Saved data entries

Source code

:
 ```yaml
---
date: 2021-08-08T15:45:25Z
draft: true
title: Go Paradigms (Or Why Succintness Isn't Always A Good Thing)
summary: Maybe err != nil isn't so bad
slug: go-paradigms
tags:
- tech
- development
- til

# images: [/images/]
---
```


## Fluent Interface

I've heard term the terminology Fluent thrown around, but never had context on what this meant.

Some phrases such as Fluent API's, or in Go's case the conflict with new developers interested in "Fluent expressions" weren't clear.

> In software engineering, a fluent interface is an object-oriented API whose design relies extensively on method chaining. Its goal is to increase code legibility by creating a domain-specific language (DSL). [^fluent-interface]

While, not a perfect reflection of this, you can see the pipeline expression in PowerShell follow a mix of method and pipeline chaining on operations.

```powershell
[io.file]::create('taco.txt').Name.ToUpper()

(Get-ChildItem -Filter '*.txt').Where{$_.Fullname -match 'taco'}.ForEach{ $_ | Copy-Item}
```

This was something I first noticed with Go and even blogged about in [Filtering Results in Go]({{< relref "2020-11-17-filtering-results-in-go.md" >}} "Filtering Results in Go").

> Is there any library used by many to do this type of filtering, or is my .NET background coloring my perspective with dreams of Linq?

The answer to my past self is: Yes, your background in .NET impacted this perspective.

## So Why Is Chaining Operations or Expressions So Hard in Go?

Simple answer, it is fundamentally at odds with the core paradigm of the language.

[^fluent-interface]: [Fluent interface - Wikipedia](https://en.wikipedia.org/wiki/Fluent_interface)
* * *
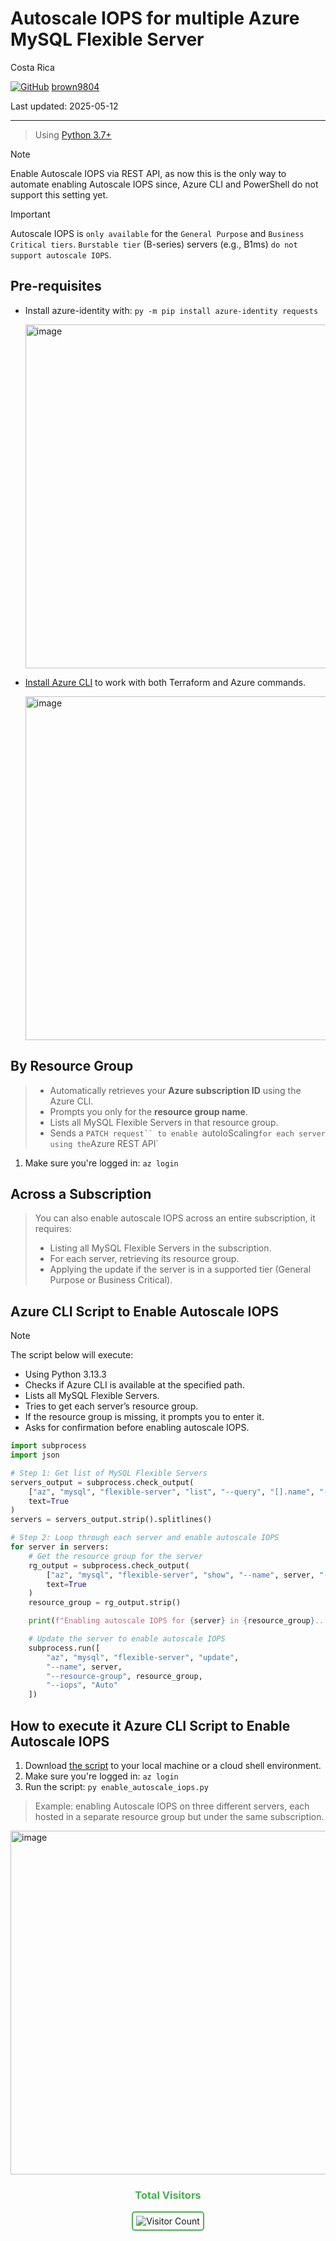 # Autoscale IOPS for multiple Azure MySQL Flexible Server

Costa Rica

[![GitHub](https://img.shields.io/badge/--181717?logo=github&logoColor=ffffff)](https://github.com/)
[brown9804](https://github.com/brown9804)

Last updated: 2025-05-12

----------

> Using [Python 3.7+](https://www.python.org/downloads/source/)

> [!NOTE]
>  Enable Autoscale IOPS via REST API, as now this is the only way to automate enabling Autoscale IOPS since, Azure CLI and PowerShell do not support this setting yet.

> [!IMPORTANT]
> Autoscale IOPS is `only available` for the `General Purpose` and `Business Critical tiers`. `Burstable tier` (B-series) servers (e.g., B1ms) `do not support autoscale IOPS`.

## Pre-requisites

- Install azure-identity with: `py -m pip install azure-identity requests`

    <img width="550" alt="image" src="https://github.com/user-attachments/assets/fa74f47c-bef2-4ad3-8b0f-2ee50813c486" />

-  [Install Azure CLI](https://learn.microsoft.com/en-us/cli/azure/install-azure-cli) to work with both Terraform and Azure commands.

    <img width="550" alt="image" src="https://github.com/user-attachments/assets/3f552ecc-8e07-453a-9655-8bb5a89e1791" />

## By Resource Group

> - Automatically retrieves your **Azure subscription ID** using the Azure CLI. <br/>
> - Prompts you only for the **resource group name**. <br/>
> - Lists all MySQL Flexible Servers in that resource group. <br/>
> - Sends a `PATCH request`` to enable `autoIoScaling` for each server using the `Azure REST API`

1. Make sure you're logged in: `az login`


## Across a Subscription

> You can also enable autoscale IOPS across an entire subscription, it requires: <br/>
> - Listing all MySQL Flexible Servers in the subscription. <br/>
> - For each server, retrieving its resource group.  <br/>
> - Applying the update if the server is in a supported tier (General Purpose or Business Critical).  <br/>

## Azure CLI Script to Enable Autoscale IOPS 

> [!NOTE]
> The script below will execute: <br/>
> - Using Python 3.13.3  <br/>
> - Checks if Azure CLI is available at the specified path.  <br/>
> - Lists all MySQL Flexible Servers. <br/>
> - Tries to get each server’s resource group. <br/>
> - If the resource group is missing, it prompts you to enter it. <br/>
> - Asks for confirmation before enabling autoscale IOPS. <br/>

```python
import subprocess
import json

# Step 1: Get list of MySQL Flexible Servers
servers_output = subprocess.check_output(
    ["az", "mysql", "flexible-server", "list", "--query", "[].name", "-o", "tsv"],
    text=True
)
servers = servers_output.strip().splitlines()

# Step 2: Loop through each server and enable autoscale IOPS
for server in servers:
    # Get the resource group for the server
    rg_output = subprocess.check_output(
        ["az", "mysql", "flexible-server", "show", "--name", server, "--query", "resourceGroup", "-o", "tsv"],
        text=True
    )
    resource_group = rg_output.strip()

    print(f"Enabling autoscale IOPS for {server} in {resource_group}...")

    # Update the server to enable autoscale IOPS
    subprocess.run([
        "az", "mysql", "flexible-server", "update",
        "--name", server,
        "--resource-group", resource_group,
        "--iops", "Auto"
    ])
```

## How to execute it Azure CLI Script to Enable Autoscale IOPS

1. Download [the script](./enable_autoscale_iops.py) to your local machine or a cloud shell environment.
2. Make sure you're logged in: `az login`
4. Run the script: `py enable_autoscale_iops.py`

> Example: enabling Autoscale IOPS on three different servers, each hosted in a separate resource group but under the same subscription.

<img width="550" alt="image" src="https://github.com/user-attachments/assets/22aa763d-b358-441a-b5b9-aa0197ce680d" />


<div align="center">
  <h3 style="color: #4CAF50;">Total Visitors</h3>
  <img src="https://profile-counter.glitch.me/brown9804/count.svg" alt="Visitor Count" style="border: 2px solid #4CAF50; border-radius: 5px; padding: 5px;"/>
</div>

■ **GOAL OF THE EXERCISE**: Print, without alteration, only the lines above between the one holding "Source code" and the one holding "I've heard term", inclusive.

■ **RESULT FOR THIS TASK**:
Source code

:
 ```yaml
---
date: 2021-08-08T15:45:25Z
draft: true
title: Go Paradigms (Or Why Succintness Isn't Always A Good Thing)
summary: Maybe err != nil isn't so bad
slug: go-paradigms
tags:
- tech
- development
- til

# images: [/images/]
---
```


## Fluent Interface

I've heard term the terminology Fluent thrown around, but never had context on what this meant.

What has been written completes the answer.